Prompt: Which lines of the data include the string "income"? List them all.

Excerpted data:
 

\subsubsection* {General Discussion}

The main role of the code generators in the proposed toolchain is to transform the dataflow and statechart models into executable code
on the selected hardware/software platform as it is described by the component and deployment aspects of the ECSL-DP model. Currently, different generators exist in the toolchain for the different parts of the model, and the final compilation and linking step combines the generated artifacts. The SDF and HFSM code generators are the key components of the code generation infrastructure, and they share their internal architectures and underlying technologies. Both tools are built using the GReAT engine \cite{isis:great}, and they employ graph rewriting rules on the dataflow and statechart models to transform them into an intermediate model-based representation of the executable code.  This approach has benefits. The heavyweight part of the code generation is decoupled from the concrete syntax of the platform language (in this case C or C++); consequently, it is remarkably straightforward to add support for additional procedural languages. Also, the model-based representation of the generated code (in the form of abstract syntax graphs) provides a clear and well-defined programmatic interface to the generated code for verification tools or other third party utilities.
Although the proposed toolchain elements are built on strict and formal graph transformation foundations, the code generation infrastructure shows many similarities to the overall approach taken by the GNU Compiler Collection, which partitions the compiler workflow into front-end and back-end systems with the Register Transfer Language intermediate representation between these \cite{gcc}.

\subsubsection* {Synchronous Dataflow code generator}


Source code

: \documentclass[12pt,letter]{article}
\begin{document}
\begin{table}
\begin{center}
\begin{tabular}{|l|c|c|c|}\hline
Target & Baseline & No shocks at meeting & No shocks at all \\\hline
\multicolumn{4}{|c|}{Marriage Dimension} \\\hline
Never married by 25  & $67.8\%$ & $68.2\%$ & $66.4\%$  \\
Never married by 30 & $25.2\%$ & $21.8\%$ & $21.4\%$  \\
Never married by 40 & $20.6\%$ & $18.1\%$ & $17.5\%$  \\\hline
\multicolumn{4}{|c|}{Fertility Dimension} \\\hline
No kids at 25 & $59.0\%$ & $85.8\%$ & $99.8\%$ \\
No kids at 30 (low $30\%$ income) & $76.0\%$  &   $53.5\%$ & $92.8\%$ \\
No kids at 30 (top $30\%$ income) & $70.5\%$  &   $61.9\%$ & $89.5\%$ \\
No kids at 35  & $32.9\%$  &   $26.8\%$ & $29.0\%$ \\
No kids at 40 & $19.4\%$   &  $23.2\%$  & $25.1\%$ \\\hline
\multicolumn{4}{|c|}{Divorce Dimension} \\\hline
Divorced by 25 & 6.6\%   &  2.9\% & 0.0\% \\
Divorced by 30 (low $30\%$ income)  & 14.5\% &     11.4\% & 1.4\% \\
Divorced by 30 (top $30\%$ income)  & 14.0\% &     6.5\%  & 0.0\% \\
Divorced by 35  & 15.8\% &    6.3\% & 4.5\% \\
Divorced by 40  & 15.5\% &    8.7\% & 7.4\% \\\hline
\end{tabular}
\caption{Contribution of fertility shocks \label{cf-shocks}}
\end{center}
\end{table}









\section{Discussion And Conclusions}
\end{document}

Finished exercise:
No kids at 30 (low $30\%$ income) & $76.0\%$  &   $53.5\%$ & $92.8\%$ \\
No kids at 30 (top $30\%$ income) & $70.5\%$  &   $61.9\%$ & $89.5\%$ \\
Divorced by 30 (low $30\%$ income)  & 14.5\% &     11.4\% & 1.4\% \\
Divorced by 30 (top $30\%$ income)  & 14.0\% &     6.5\%  & 0.0\% \\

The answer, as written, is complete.